La conclusión de 2º de BUP -15 años, recién cumplidos- supuso el final de mi vida académica desastrosa en el instituto, y de la sensación tan desagradable de estar tan perdido en un aula. No volví nunca a cosechar notas tan malas. Pero todo pasa, y al acabar ese curso había que optar por un 3º de “letras” o de “ciencias”. Y ése fue el comienzo de la maravilla. Comenzar el curso sólo con letras y sin números fue para mí algo tan gozoso que, pese a que mi cabeza aún daba bandazos por mi timidez y por los efectos propios de la adolescencia, estaba tan feliz con asignaturas que me importaban, que las dificultades inherentes a ellas me afectaron más bien poco. Porque dificultades hubo, sobre todo en Griego y en Francés. Pero ¿qué suponían, en comparación con las habidas en Física y en Matemáticas? Nada, absolutamente nada. Ahora, la Literatura, la Historia, el Arte, la Lengua, crearían para mí el edificio donde me alojaría ya para siempre. Letras puras, se decía entonces. Literatura, Latín y griego. A pesar de la inepcia de la profesora de griego, del férreo marcaje de la profesora de francés, y de la prorrogada dureza del profesor del latín (el mismo cuyo episodio narré más arriba), el 3º de BUP supuso un paseo militar en comparación con los dos cursos precedentes. Encarrilaba mi vida académica y mis gustos se acomodaban a las exigencias.

Pero ese curso tendría también unas consecuencias imprevistas, aunque positivas, en el ámbito del pensamiento.
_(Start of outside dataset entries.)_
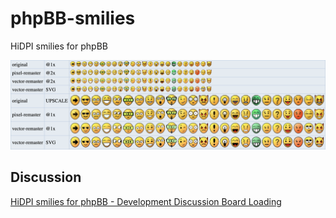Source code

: # phpBB-smilies
HiDPI smilies for phpBB

![smilies](index.png)


## Discussion

[HiDPI smilies for phpBB - Development Discussion Board Loading](https://area51.phpbb.com/phpBB/viewtopic.php?t=86200)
En aquélla, la religión era obligatoria (ya ha sido relatado mi progresivo alejamiento de la religión católica y, sobre todo, de su institución dirigente, la Iglesia). Pero ese curso, mi apartamiento iba a hallar una justificación teórica. Y sería de tal calibre, que pasaría del simple rechazo a la furibunda militancia anticatólica. Lo sorprendente no vino porque no la fuera a hallar en algún momento, sino por dónde la encontré: nada menos que ¡en el propio libro de religión! El cura que nos daba la materia -don Víctor- era un desastre como docente, aquejado de una halitosis excluyente, pero era buena persona. Nada que ver con los agresivos córvidos de cursos anteriores. Si aquel cura llega a saber que el mismo libro de ECIR que teníamos como oficial (“El cristiano en el mundo de hoy”, de Millet, Corbín y Comes) influiría en mí como lo hizo, le hubiera dado un auténtico pasmo. El caso es que en el programa oficial venía una relación de pensadores ateos, que habían hecho críticas más o menos violentas contra la religión católica. Y en las reseñas de dichos autores fue donde bebí con avidez, porque lo que habían escrito era el fundamento teórico que yo necesitaba para justificar lo que había ido pensando y sintiendo por mi cuenta. De ese modo tan curioso accedí a resúmenes de la ideología de personajes clave en mi vida posterior como Karl Marx, Miguel de Unamuno, Friedrich Nietzsche, Albert Camus o Jean-Paul Sartre. Aquellos capitulitos fueron la puerta de acceso a mundos que había buscado sin saberlo. Fueron la antesala a lecturas ya personalizadas de cuanto dichos pensadores ofrecieron. Quienes crearon ese currículum no cayeron en la cuenta de que, pretendiendo adoctrinar, estarían ofreciendo el alimento “corruptor” que mayor daño podría hacer a la institución que representaban. Para mí fue un maná, al que nunca podré estar suficientemente agradecido. Aquellos febriles subrayados -que hoy he repasado, pues conservo aquel libro, capital en mi vida- fueron las vías que me adentraron en una senda que hoy aún transito, feliz y contento, pero sobre todo, con la justificación teórica que el asunto requería.